A few lockers down, guard Daniel Kilgore knows the feeling.

“You look around the locker room and see guys with five stars, four, two and some without any stars,” said Kilgore, who received a two-star rating.


“I look at it, and I never was that star athlete, coming from Tennessee, and I wasn’t ever ranked or anything. So just looking back at it, and where all the ‘men of football’ in the magazines classified you. They never even looked at you, and now look where I’m at. Kind of just rub it in their face now.”

Ah, yes, faces. Fifty-three of them. They stare down from those pictures, many smiling, most too young to need a razor.

“To see some of these guys in their early years, pretty bad-looking kids,” practice-squad safety Curtis Taylor said with a laugh. “I’m just being honest.

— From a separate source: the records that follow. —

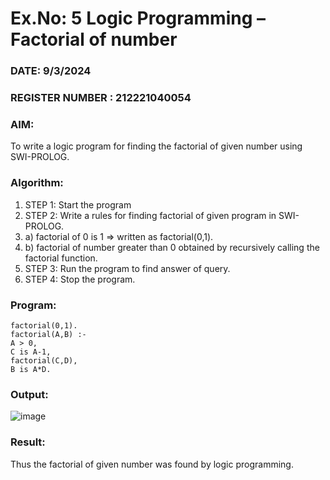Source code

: # Ex.No: 5   Logic Programming – Factorial of number   
### DATE: 9/3/2024                                                                           
### REGISTER NUMBER : 212221040054
### AIM: 
To  write  a logic program for finding the factorial of given number using SWI-PROLOG. 
### Algorithm:
1. STEP 1: Start the program
2. STEP 2:  Write a rules for finding factorial of given program in SWI-PROLOG.
3.   a)	factorial of 0 is 1 => written as factorial(0,1).
4.   b)	factorial of number greater than 0 obtained by recursively calling the factorial    function.
5. STEP 3: Run the program  to find answer of  query.
6. STEP 4: Stop the program.

### Program:
```
factorial(0,1).
factorial(A,B) :-
A > 0,
C is A-1,
factorial(C,D),
B is A*D.
```



### Output:
![image](https://github.com/Hemajaisuriya/AI_Lab_2023-24/assets/147486496/8ffc8916-d34d-44f1-869a-5431f2618c06)




### Result:
Thus the factorial of given number was found by logic programming. 
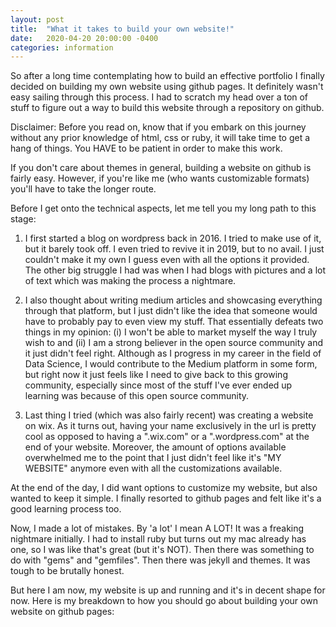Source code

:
 ```yaml
---
layout: post
title:  "What it takes to build your own website!"
date:   2020-04-20 20:00:00 -0400
categories: information
---
```

So after a long time contemplating how to build an effective portfolio I finally decided on building my own website using github pages. It definitely wasn't easy sailing through this process. I had to scratch my head over a ton of stuff to figure out a way to build this website through a repository on github.

Disclaimer: Before you read on, know that if you embark on this journey without any prior knowledge of html, css or ruby, it will take time to get a hang of things. You HAVE to be patient in order to make this work.

If you don't care about themes in general, building a website on github is fairly easy. However, if you're like me (who wants customizable formats) you'll have to take the longer route.

Before I get onto the technical aspects, let me tell you my long path to this stage:

1. I first started a blog on wordpress back in 2016. I tried to make use of it, but it barely took off. I even tried to revive it in 2019, but to no avail. I just couldn't make it my own I guess even with all the options it provided. The other big struggle I had was when I had blogs with pictures and a lot of text which was making the process a nightmare.

2. I also thought about writing medium articles and showcasing everything through that platform, but I just didn't like the idea that someone would have to probably pay to even view my stuff. That essentially defeats two things in my opinion: (i) I won't be able to market myself the way I truly wish to and (ii) I am a strong believer in the open source community and it just didn't feel right. Although as I progress in my career in the field of Data Science, I would contribute to the Medium platform in some form, but right now it just feels like I need to give back to this growing community, especially since most of the stuff I've ever ended up learning was because of this open source community.

3. Last thing I tried (which was also fairly recent) was creating a website on wix. As it turns out, having your name exclusively in the url is pretty cool as opposed to having a ".wix.com" or a ".wordpress.com" at the end of your website. Moreover, the amount of options available overwhelmed me to the point that I just didn't feel like it's "MY WEBSITE" anymore even with all the customizations available.

At the end of the day, I did want options to customize my website, but also wanted to keep it simple. I finally resorted to github pages and felt like it's a good learning process too.

Now, I made a lot of mistakes. By 'a lot' I mean A LOT! It was a freaking nightmare initially. I had to install ruby but turns out my mac already has one, so I was like that's great (but it's NOT). Then there was something to do with "gems" and "gemfiles". Then there was jekyll and themes. It was tough to be brutally honest.

But here I am now, my website is up and running and it's in decent shape for now. Here is my breakdown to how you should go about building your own website on github pages:
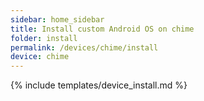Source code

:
 ```yaml
---
sidebar: home_sidebar
title: Install custom Android OS on chime
folder: install
permalink: /devices/chime/install
device: chime
---
```

{% include templates/device_install.md %}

I ain’t going to put nobody’s names out there to say who was ugly and who looked good. But if you just look around…”

Whitner laughs about that too. But he also sees deeper meaning in the nostalgic gesture, something that could help his team. Players forever taught to look ahead sometimes need a reminder to look backward every so often.

Harbaugh is “always doing little things to motivate us,” he said. “With this, you really don’t have to explain it. It’s, ‘Aw, man, I remember this.’ It’s something to make you play a little harder on Sunday.”